TASK TO CARRY OUT =
Say how many lines in the entries hold the word "each", and reply with that number only.

[Excerpts from a dataset]
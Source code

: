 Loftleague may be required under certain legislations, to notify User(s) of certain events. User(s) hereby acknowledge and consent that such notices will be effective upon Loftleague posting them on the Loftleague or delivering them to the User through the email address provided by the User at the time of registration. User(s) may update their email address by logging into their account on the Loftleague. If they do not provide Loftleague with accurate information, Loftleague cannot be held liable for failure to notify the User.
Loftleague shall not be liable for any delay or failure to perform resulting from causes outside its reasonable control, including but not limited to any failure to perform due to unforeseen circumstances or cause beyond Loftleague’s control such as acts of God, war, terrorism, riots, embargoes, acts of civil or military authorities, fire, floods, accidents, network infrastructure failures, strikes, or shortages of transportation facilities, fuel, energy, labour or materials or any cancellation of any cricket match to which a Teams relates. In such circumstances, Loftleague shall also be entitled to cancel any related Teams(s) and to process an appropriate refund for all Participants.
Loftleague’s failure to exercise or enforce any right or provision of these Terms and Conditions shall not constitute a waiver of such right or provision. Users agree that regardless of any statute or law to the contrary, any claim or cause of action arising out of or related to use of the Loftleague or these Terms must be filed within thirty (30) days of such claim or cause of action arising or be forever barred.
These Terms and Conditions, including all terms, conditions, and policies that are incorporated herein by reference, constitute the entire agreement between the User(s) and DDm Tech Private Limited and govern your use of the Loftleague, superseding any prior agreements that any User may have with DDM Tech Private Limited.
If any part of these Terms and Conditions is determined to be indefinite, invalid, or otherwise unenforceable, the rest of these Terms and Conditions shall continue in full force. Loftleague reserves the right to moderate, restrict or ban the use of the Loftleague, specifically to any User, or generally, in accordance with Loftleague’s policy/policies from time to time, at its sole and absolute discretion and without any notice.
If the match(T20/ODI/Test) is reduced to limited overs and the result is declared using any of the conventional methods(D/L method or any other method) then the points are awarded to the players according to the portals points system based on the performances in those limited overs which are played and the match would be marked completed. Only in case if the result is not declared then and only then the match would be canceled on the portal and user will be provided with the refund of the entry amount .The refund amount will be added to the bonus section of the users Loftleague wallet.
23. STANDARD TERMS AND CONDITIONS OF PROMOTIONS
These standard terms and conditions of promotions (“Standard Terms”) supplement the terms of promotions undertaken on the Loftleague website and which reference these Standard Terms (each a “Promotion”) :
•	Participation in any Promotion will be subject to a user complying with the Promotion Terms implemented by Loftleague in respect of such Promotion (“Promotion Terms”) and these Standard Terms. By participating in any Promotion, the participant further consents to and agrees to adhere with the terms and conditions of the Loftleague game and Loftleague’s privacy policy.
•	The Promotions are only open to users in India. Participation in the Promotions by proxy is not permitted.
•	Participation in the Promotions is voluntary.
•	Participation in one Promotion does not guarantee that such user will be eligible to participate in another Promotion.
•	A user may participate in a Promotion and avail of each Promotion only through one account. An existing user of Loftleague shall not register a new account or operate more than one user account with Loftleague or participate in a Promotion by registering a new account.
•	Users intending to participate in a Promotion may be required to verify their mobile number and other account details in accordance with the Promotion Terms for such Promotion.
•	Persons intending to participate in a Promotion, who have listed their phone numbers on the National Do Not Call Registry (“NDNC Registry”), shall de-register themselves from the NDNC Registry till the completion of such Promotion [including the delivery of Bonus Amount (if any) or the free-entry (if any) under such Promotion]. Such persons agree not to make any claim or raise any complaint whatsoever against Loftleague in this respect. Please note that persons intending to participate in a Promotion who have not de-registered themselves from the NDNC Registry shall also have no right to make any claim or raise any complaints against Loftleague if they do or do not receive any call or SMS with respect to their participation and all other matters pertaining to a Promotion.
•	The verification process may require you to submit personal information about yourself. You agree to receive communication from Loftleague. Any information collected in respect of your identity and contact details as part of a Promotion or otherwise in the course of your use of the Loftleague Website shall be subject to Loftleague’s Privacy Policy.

SOLVED PROBLEM =
2